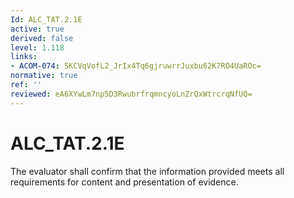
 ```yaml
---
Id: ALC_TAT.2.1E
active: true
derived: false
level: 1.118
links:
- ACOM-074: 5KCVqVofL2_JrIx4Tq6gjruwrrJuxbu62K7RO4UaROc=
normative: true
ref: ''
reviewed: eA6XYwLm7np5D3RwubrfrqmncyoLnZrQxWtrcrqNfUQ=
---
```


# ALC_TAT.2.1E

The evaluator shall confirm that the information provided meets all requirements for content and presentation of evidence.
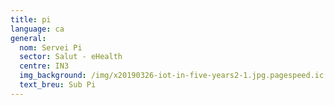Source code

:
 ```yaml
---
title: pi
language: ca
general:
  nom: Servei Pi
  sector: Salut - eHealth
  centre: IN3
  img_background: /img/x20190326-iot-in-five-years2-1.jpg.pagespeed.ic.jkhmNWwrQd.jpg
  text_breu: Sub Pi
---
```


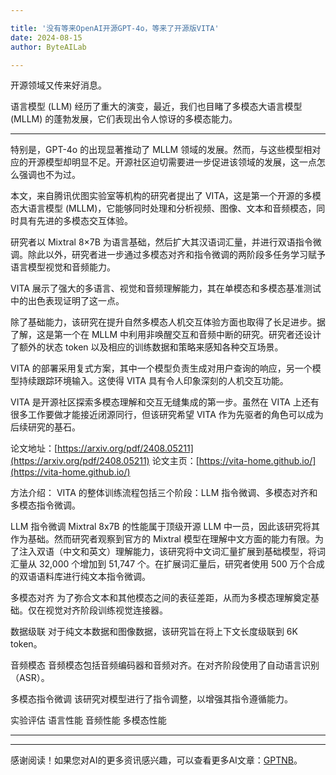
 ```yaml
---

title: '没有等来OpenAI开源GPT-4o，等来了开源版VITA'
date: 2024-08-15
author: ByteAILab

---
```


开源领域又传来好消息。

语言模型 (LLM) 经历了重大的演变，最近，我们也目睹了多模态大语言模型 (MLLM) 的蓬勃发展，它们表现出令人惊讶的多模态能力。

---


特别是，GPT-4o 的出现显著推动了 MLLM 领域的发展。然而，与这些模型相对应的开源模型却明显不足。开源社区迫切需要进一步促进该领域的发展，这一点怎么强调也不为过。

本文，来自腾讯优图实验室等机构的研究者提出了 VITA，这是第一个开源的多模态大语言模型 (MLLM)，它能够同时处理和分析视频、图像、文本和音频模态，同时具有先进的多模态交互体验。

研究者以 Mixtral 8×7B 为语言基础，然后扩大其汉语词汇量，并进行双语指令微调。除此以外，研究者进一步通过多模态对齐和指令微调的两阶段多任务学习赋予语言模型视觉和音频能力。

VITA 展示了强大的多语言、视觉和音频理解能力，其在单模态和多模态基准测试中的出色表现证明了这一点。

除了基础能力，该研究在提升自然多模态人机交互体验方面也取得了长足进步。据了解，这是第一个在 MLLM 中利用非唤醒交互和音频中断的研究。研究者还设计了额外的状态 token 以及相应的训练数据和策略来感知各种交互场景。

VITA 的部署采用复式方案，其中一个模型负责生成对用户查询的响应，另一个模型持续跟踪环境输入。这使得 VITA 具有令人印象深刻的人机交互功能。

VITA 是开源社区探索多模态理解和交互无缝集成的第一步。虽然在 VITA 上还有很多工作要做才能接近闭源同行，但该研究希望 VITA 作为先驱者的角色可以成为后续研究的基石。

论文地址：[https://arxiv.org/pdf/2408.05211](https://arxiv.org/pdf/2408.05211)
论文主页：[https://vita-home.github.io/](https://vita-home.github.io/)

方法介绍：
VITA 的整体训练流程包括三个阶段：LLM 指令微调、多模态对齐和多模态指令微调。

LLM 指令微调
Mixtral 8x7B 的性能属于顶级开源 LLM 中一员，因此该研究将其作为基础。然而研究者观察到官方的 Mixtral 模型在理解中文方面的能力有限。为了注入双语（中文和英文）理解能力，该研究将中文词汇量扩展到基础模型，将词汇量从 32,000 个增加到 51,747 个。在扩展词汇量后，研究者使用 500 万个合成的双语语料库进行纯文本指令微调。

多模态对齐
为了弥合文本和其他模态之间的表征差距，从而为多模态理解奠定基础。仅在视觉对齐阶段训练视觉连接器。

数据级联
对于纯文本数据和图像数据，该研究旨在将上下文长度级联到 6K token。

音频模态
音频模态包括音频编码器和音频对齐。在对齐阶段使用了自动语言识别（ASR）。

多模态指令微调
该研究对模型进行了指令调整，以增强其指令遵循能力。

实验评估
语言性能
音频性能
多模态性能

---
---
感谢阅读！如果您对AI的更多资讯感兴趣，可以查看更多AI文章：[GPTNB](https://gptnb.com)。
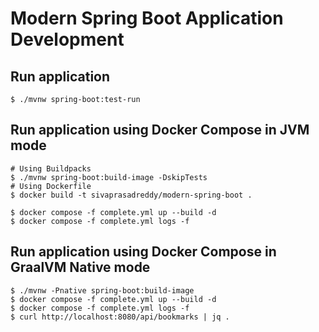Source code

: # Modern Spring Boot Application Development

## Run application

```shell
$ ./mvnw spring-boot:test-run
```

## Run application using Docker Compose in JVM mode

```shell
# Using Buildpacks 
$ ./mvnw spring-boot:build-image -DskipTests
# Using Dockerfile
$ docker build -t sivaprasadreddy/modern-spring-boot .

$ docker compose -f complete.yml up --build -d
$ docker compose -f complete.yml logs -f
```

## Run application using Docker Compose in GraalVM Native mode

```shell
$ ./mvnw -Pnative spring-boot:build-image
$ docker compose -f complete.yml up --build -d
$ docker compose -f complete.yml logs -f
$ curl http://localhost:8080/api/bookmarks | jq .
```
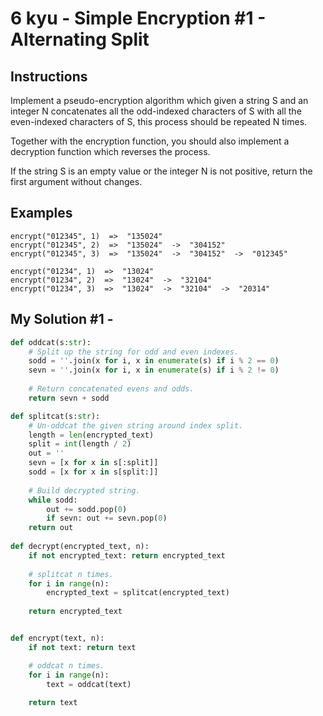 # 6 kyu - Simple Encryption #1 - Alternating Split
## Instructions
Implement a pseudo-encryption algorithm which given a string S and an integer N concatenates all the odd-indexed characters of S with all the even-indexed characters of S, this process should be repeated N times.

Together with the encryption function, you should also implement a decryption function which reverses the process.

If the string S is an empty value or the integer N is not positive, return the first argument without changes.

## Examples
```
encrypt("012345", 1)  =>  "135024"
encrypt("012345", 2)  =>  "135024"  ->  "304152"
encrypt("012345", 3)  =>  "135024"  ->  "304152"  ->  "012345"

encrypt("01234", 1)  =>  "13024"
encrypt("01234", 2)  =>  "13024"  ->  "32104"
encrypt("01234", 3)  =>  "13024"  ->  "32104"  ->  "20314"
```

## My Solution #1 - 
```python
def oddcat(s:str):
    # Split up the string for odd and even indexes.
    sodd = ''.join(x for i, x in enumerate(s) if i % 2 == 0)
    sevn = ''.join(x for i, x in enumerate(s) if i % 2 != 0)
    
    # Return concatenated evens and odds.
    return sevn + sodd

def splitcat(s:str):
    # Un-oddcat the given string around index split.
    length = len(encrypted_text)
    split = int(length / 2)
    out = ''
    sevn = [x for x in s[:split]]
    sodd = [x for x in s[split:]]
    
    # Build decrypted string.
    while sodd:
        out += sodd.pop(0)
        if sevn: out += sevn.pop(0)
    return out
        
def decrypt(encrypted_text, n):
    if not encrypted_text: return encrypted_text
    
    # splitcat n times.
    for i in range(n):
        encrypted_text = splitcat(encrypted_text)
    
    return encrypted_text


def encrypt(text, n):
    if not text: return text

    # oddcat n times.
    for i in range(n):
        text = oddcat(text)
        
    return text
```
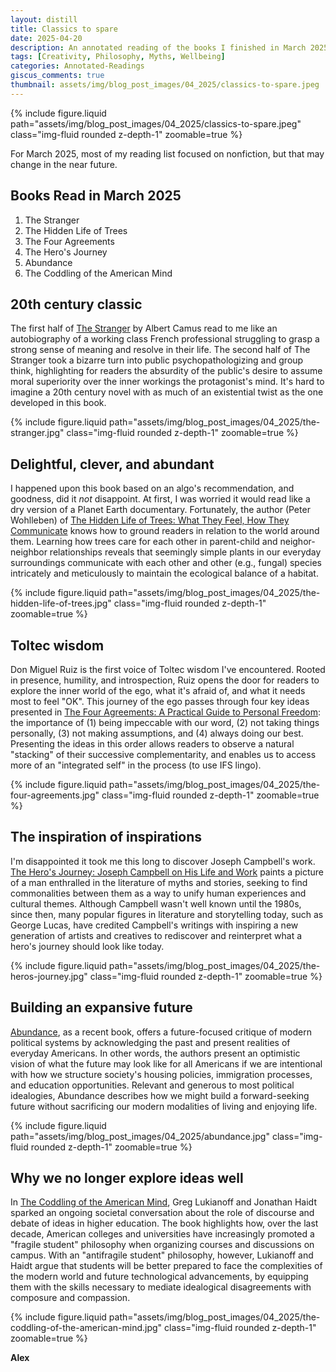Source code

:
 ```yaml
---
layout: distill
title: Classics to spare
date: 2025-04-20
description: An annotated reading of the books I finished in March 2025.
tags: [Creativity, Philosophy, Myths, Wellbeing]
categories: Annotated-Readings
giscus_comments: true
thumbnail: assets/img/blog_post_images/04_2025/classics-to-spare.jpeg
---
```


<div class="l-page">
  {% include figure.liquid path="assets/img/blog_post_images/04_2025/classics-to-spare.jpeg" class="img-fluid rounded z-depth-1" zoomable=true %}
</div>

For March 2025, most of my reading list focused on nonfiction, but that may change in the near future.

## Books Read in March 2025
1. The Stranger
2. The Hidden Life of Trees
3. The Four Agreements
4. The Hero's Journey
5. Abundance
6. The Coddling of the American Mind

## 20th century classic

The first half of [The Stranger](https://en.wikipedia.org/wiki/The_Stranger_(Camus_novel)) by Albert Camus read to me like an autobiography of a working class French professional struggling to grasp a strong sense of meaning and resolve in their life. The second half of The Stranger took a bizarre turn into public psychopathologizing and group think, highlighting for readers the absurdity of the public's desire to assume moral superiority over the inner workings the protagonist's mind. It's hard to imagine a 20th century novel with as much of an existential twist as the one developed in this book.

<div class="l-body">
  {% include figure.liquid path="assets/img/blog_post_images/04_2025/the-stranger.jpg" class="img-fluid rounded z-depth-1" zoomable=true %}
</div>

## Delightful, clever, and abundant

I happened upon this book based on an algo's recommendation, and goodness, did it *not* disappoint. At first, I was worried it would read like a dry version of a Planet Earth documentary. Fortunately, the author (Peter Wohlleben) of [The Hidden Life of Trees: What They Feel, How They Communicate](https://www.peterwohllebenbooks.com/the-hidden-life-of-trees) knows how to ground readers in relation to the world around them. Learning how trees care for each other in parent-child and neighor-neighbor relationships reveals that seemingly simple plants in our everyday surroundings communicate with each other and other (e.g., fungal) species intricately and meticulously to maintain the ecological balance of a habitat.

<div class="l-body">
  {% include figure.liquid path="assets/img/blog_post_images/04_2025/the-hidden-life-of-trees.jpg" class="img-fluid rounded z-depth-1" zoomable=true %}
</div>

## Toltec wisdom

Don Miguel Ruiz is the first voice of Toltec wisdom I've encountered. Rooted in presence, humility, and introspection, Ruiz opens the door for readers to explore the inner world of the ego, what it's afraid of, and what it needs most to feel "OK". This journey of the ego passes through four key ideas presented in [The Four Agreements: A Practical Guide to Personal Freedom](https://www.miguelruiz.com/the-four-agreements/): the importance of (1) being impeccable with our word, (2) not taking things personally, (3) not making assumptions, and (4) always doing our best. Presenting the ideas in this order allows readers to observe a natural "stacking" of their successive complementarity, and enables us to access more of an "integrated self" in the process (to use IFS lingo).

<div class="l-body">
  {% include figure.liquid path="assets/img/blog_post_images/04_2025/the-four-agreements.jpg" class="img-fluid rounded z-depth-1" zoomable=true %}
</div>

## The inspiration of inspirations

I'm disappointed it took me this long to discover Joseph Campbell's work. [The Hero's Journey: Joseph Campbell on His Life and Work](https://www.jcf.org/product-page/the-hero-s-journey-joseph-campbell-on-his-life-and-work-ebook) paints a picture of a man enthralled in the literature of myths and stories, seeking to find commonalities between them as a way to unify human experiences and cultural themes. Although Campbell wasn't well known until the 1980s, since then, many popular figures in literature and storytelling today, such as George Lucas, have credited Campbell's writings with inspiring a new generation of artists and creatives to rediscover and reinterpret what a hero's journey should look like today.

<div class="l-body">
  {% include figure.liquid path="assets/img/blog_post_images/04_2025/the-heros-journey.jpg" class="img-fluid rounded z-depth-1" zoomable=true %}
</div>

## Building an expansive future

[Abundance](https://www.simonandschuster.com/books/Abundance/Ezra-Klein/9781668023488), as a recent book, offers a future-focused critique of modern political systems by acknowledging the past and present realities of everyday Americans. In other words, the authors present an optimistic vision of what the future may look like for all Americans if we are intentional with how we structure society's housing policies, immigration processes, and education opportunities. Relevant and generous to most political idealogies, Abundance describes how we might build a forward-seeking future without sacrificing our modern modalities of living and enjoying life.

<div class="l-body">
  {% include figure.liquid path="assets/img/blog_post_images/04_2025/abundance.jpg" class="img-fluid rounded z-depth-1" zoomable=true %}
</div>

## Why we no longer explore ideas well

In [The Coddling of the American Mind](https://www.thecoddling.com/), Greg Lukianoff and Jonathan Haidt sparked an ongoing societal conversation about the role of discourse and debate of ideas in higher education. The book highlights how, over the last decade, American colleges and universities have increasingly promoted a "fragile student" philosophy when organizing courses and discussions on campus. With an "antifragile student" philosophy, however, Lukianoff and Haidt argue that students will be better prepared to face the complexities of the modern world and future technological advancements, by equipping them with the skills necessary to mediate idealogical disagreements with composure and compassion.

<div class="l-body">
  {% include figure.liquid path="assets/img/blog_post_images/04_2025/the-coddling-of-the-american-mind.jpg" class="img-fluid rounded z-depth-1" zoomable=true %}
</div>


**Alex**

——————

> [Problem to work on]
Whenever the string "given" turns up in a line of the material, that line counts; say how many such lines there are, giving the number only.

> [Answer space]
2